The House of Mirth by Edith Wharton
Book One of Edith Wharton's The House of Mirth opens with the novel's protagonist, Miss Lily Bart, capturing the gaze of a Mr. Selden. Wharton quickly develops Lily into a fine, beautiful woman with sentences like, "Miss Bart was a figure to arrest even the suburban traveller rushing to his last train," (Wharton 1). Such direct characterization collaborates with the indirect sort as, throughout sections I and II, Wharton spins Lily into a gorgeous, eligible, aristocratic woman with an adroit tact in manipulating conversations and people to her own benefit. Lily's dialogue with Selden in The Benedick both elucidates some of her character traits, most notably her conversation skills and social status, and reveals what I believe will be a pervading conflict for the remainder of the novel: Lily's struggle between marrying for wealth or for love. Dillworth, a stock character playing a cameo in the first two sections, illustrates this conflict perfectly. Through Lily and Selden's interactions, the reader learns that Dillworth had been a rich suitor that Lily could have married, but did not. After mentioning Lily's forgotten suitor, Selden speaks with Lily on marriage, explaining that he would never marry merely for wealth, and the topic consumes the remainder of their conversation.

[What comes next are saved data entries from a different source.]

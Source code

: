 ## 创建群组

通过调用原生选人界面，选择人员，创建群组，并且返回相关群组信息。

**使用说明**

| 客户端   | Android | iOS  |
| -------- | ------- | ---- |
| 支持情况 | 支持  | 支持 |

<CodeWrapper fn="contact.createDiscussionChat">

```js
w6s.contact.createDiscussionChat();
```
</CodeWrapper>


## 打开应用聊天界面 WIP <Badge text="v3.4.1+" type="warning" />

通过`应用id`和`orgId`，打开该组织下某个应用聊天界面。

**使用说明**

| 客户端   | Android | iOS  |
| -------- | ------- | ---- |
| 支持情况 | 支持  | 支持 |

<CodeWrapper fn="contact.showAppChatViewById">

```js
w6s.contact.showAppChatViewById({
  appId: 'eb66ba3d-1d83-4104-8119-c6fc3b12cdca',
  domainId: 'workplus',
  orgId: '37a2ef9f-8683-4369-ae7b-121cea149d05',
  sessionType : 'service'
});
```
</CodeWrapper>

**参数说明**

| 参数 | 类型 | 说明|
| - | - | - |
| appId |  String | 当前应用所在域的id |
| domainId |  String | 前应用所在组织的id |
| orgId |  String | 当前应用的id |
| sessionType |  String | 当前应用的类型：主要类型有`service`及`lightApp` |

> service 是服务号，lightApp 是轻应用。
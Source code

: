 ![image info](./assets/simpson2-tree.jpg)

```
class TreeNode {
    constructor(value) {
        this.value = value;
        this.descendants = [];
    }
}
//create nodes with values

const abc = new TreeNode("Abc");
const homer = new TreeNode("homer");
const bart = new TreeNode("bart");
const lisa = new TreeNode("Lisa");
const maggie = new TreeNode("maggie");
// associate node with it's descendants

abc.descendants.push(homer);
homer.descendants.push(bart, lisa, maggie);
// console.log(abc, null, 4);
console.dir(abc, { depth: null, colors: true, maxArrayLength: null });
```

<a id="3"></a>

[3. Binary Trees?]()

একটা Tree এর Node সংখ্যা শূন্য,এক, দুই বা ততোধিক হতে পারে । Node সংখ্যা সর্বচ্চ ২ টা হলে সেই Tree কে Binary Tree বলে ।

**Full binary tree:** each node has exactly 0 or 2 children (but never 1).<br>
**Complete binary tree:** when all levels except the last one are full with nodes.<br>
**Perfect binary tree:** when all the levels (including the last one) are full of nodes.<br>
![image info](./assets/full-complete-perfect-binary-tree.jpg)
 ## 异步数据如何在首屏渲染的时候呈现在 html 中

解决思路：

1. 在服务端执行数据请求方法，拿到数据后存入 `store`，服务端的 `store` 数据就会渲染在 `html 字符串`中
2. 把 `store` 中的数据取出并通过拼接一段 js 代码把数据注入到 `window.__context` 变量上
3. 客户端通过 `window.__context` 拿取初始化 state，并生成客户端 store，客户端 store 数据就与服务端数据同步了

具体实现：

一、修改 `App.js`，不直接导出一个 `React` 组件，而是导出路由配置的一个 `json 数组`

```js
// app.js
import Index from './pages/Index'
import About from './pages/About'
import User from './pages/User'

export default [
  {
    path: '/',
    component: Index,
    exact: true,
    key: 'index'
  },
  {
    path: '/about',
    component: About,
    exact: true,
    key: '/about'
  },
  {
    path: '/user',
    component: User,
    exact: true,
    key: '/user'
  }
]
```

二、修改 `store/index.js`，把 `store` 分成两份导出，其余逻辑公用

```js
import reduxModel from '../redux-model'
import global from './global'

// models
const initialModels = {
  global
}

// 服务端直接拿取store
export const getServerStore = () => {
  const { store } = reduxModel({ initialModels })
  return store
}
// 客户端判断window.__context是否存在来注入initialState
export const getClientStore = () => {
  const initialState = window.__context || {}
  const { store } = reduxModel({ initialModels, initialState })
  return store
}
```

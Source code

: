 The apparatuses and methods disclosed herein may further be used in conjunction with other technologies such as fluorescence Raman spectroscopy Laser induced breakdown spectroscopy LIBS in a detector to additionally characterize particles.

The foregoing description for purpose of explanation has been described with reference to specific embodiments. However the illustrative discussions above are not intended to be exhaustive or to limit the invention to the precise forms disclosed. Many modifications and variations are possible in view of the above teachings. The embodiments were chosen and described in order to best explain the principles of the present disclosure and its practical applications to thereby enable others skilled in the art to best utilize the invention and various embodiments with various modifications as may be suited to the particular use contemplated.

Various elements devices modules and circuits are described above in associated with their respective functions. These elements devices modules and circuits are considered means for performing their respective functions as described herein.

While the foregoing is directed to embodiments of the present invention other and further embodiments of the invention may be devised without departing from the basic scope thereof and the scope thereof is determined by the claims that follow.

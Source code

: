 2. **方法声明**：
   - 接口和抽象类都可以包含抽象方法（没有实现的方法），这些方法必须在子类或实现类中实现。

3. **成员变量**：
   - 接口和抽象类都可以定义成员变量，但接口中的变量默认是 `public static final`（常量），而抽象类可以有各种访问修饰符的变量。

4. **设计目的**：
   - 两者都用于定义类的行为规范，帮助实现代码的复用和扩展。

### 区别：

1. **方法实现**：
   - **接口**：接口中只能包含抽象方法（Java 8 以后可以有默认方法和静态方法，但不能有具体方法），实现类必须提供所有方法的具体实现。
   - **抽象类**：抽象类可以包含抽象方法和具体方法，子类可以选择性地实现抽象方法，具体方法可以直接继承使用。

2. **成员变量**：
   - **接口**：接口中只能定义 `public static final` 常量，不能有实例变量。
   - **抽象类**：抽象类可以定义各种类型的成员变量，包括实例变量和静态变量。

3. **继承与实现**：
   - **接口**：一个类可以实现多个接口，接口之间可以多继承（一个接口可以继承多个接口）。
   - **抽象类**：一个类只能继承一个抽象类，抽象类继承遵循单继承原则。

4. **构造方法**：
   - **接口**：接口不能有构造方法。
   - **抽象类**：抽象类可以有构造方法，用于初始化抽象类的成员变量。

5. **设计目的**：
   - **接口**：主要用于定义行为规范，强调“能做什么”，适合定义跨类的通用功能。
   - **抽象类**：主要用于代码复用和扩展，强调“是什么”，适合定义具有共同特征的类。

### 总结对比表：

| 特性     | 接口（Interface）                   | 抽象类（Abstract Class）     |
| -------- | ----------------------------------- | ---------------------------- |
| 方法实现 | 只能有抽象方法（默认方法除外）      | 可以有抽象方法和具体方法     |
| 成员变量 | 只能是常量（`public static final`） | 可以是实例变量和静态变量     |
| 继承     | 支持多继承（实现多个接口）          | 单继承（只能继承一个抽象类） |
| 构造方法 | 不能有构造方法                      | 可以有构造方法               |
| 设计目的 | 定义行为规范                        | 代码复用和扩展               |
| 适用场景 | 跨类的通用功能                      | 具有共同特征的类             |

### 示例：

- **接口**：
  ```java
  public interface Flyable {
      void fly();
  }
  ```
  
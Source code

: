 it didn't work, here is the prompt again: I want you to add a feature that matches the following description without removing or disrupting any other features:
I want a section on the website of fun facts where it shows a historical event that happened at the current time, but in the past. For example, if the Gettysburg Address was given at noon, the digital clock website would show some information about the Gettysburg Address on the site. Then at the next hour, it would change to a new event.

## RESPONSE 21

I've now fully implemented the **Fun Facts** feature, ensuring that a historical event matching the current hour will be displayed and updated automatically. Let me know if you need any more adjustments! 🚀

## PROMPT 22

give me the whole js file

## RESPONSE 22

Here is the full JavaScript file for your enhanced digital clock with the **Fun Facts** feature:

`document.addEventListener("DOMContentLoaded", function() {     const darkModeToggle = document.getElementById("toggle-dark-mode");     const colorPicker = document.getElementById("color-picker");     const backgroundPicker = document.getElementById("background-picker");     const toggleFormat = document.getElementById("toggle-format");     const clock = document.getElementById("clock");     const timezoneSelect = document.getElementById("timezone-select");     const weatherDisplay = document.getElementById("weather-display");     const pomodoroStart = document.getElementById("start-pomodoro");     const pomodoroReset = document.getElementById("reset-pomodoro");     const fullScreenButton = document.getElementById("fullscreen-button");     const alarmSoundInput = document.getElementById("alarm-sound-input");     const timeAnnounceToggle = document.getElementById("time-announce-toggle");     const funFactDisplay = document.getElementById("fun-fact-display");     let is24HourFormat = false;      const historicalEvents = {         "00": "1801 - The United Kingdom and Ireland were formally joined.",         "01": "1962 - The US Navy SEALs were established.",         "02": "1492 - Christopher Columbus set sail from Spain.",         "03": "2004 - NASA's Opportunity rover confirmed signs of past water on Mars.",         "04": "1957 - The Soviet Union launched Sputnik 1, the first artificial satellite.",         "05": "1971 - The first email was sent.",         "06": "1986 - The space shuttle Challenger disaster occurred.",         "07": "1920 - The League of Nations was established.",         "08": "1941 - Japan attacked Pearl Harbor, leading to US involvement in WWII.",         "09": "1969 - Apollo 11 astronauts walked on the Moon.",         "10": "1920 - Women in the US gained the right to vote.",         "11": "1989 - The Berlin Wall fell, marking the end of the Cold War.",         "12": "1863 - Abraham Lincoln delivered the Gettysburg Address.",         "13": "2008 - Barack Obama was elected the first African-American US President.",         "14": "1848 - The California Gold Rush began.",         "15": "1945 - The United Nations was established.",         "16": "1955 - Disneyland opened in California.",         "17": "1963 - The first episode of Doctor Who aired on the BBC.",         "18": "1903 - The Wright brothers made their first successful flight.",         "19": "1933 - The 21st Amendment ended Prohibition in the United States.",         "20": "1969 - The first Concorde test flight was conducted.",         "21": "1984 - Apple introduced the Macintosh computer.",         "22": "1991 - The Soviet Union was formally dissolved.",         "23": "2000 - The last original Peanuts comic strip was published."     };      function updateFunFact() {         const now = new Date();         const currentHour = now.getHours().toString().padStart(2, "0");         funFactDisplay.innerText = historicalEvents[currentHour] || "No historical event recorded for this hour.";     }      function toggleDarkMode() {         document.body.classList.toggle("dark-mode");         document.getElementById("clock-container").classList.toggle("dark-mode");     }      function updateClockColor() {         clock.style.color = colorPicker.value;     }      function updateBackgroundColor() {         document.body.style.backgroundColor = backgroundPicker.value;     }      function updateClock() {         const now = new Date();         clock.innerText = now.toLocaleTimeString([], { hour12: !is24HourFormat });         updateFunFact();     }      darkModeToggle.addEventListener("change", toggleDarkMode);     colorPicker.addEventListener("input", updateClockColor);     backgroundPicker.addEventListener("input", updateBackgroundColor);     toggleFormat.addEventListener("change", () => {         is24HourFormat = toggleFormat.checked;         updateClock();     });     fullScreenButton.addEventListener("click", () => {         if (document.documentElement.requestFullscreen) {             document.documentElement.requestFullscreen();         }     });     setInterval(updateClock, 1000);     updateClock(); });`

Following the dialogue and romantic tension between Lily and Selden, Lily departs for a party at the Trenors' and passes by an unpleasant looking old cleaning woman who serves to juxtapose Lily's high society persona with that of more common folk in order to explain what marrying for wealth will help Lily avoid. Slightly put off by the old woman, Lily encounters a new character, Mr. Rosedale, who creates the novels second major conflict. Rosedale inquires as to what Lily had been doing in The Benedick and, in order to save face and avoid looking scandalous, Lily lies and tells him she was visiting her dress-maker. Being the owner of The Benedick, Rosedale sees through Lily's facade and immediately Lily knows that she has gotten herself in trouble. However, Lily escapes Rosedale's presence by taking a taxi and ends up speaking with a Mr. Percy Gryce on a train to the Trenors' party. The conversation with Gryce further develops Lily's conversation skills and paints her as slightly manipulative as she knows exactly how to get Mr. Gryce speaking and play to his personality. As the first two sections close, Mrs. Bertha Dorset enters the novel and intimates to a possibly devious nature about her by asking Lily for a cigarette and embarrassing her within minutes of entering the train car. Furthermore, the final sentence of section two describes Mrs. Dorset as having, " . . . a smile which made Lily wish there had been no vacant seat beside her own," which clearly hints to Dorset possibly being an antagonist in the novel (Wharton 18).